RECORDS FOR THE TASK START
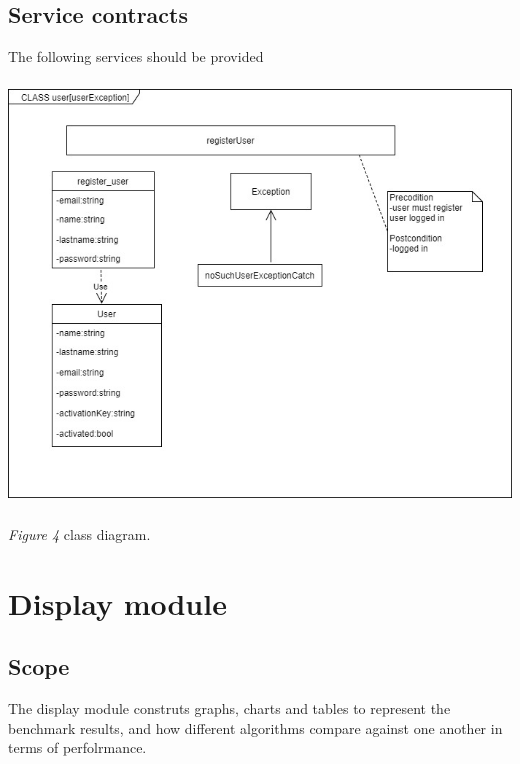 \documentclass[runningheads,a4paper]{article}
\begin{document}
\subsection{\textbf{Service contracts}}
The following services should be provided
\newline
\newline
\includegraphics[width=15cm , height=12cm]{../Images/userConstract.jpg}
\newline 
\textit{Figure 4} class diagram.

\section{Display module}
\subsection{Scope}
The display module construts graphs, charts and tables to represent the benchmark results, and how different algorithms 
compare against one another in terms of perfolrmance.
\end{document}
RECORDS FOR THE TASK END
RECORDS FOR THE TASK START
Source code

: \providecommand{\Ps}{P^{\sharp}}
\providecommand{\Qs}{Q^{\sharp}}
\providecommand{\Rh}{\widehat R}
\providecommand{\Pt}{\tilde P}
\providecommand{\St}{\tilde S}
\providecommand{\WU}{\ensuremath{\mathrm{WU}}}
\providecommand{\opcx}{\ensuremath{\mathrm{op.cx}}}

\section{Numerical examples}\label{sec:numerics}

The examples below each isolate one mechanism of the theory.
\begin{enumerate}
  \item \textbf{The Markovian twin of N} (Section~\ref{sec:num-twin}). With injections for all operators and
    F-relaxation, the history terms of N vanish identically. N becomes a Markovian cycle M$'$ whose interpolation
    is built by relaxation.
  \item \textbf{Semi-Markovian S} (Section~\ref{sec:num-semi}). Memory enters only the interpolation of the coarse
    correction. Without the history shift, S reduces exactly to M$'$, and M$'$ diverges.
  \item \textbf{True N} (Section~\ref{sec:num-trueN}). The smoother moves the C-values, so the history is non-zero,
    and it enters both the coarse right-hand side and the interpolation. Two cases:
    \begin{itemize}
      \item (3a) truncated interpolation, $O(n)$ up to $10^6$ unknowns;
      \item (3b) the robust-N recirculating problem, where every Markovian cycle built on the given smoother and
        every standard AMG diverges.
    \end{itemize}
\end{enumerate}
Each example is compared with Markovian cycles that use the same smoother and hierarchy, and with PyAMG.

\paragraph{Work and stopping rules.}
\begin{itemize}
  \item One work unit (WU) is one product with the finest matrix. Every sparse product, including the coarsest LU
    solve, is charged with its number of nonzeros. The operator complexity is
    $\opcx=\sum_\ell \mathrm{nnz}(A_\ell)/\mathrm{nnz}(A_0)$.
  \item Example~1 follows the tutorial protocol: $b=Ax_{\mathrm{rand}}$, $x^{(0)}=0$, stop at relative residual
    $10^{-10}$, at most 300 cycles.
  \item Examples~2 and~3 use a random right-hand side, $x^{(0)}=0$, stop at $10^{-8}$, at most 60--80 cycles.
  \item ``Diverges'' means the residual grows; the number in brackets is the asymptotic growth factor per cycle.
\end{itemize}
RECORDS FOR THE TASK END
▸ **HOW TO COMPLETE THIS TASK**
From the listing above, return each line with the word "mathrm".

▸ **OUTPUT BELOW**
\providecommand{\WU}{\ensuremath{\mathrm{WU}}}
\providecommand{\opcx}{\ensuremath{\mathrm{op.cx}}}
    $\opcx=\sum_\ell \mathrm{nnz}(A_\ell)/\mathrm{nnz}(A_0)$.
  \item Example~1 follows the tutorial protocol: $b=Ax_{\mathrm{rand}}$, $x^{(0)}=0$, stop at relative residual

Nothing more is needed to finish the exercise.